WHAT THE TASK REQUIRES: What is the number of lines in these entries that contain "blogueur"? State it alone.
##### DATASET
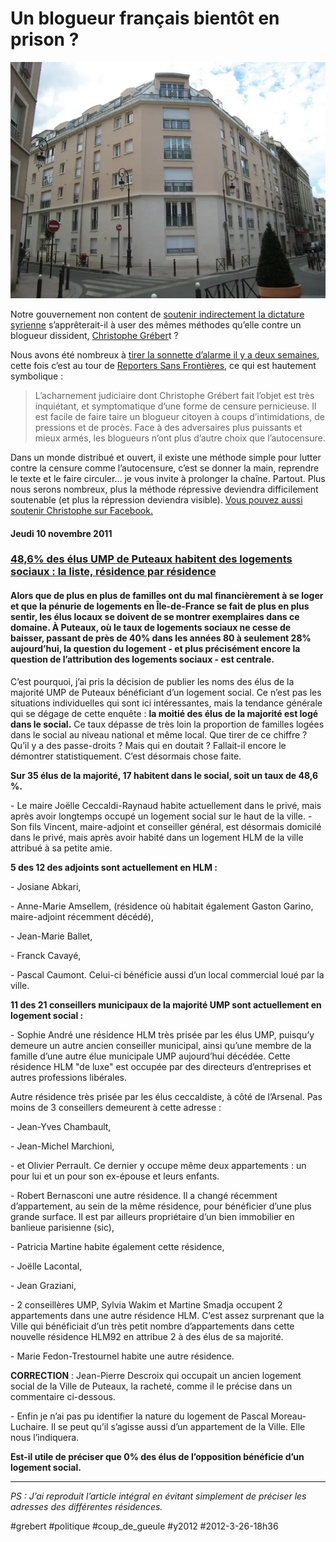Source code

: # Un blogueur français bientôt en prison ? 

![](_i/puteaux1.webp)

Notre gouvernement non content de [soutenir indirectement la dictature syrienne](http://www.rue89.com/2012/02/27/le-made-france-numerique-pour-tuer-le-printemps-arabe-229609) s’apprêterait-il à user des mêmes méthodes qu’elle contre un blogueur dissident, [Christophe Gréber](http://www.monputeaux.com/)t ?

Nous avons été nombreux à [tirer la sonnette d’alarme il y a deux semaines](http://www.monputeaux.com/2012/03/monputeaux-menace-de-disparition.html), cette fois c’est au tour de [Reporters Sans Frontières](http://fr.rsf.org/france-apres-dix-ans-d-activite-le-blog-26-03-2012,42185.html), ce qui est hautement symbolique :

> L’acharnement judiciaire dont Christophe Grébert fait l’objet est très inquiétant, et symptomatique d’une forme de censure pernicieuse. Il est facile de faire taire un blogueur citoyen à coups d’intimidations, de pressions et de procès. Face à des adversaires plus puissants et mieux armés, les blogueurs n’ont plus d’autre choix que l’autocensure.

Dans un monde distribué et ouvert, il existe une méthode simple pour lutter contre la censure comme l’autocensure, c’est se donner la main, reprendre le texte et le faire circuler… je vous invite à prolonger la chaîne. Partout. Plus nous serons nombreux, plus la méthode répressive deviendra difficilement soutenable (et plus la répression deviendra visible). [Vous pouvez aussi soutenir Christophe sur Facebook.](http://www.facebook.com/messages/593122568)

#### Jeudi 10 novembre 2011

### [48,6% des élus UMP de Puteaux habitent des logements sociaux : la liste, résidence par résidence](http://www.monputeaux.com/2011/11/ump-logements.html)

#### Alors que de plus en plus de familles ont du mal financièrement à se loger et que la pénurie de logements en Île-de-France se fait de plus en plus sentir, les élus locaux se doivent de se montrer exemplaires dans ce domaine. À Puteaux, où le taux de logements sociaux ne cesse de baisser, passant de près de 40% dans les années 80 à seulement 28% aujourd’hui, la question du logement - et plus précisément encore la question de l’attribution des logements sociaux - est centrale.

C’est pourquoi, j’ai pris la décision de publier les noms des élus de la majorité UMP de Puteaux bénéficiant d’un logement social. Ce n’est pas les situations individuelles qui sont ici intéressantes, mais la tendance générale qui se dégage de cette enquête : **la moitié des élus de la majorité est logé dans le social.** Ce taux dépasse de très loin la proportion de familles logées dans le social au niveau national et même local. Que tirer de ce chiffre ? Qu’il y a des passe-droits ? Mais qui en doutait ? Fallait-il encore le démontrer statistiquement. C’est désormais chose faite.

**Sur 35 élus de la majorité, 17 habitent dans le social, soit un taux de 48,6 %.**

- Le maire Joëlle Ceccaldi-Raynaud habite actuellement dans le privé, mais après avoir longtemps occupé un logement social sur le haut de la ville. - Son fils Vincent, maire-adjoint et conseiller général, est désormais domicilé dans le privé, mais après avoir habité dans un logement HLM de la ville attribué à sa petite amie.

**5 des 12 des adjoints sont actuellement en HLM :**

- Josiane Abkari,

- Anne-Marie Amsellem, (résidence où habitait également Gaston Garino, maire-adjoint récemment décédé),

- Jean-Marie Ballet,

- Franck Cavayé,

- Pascal Caumont. Celui-ci bénéficie aussi d’un local commercial loué par la ville.

**11 des 21 conseillers municipaux de la majorité UMP sont actuellement en logement social :**

- Sophie André une résidence HLM très prisée par les élus UMP, puisqu’y demeure un autre ancien conseiller municipal, ainsi qu’une membre de la famille d’une autre élue municipale UMP aujourd’hui décédée. Cette résidence HLM "de luxe" est occupée par des directeurs d’entreprises et autres professions libérales.

Autre résidence très prisée par les élus ceccaldiste, à côté de l’Arsenal. Pas moins de 3 conseillers demeurent à cette adresse :

- Jean-Yves Chambault,

- Jean-Michel Marchioni,

- et Olivier Perrault. Ce dernier y occupe même deux appartements : un pour lui et un pour son ex-épouse et leurs enfants.

- Robert Bernasconi une autre résidence. Il a changé récemment d’appartement, au sein de la même résidence, pour bénéficier d’une plus grande surface. Il est par ailleurs propriétaire d’un bien immobilier en banlieue parisienne (sic),

- Patricia Martine habite également cette résidence,

- Joëlle Lacontal,

- Jean Graziani,

- 2 conseillères UMP, Sylvia Wakim et Martine Smadja occupent 2 appartements dans une autre résidence HLM. C’est assez surprenant que la Ville qui bénéficiait d’un très petit nombre d’appartements dans cette nouvelle résidence HLM92 en attribue 2 à des élus de sa majorité.

- Marie Fedon-Trestournel habite une autre résidence.

**CORRECTION** : Jean-Pierre Descroix qui occupait un ancien logement social de la Ville de Puteaux, la racheté, comme il le précise dans un commentaire ci-dessous.

- Enfin je n’ai pas pu identifier la nature du logement de Pascal Moreau-Luchaire. Il se peut qu’il s’agisse aussi d’un appartement de la Ville. Elle nous l’indiquera.

**Est-il utile de préciser que 0% des élus de l’opposition bénéficie d’un logement social.**

---

*PS : J’ai reproduit l’article intégral en évitant simplement de préciser les adresses des différentes résidences.*

#grebert #politique #coup_de_gueule #y2012 #2012-3-26-18h36
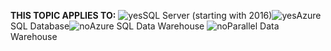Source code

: <Token>**THIS TOPIC APPLIES TO:** ![yes](/Image/Applies%20to/yes.png)SQL Server (starting with 2016)![yes](/Image/Applies%20to/yes.png)Azure SQL Database![no](/Image/Applies%20to/no.png)Azure SQL Data Warehouse ![no](/Image/Applies%20to/no.png)Parallel Data Warehouse </Token>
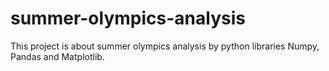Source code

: # summer-olympics-analysis
This project is about summer olympics analysis by python libraries Numpy, Pandas and Matplotlib.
##########
ANSWER FOR THE TASK: 3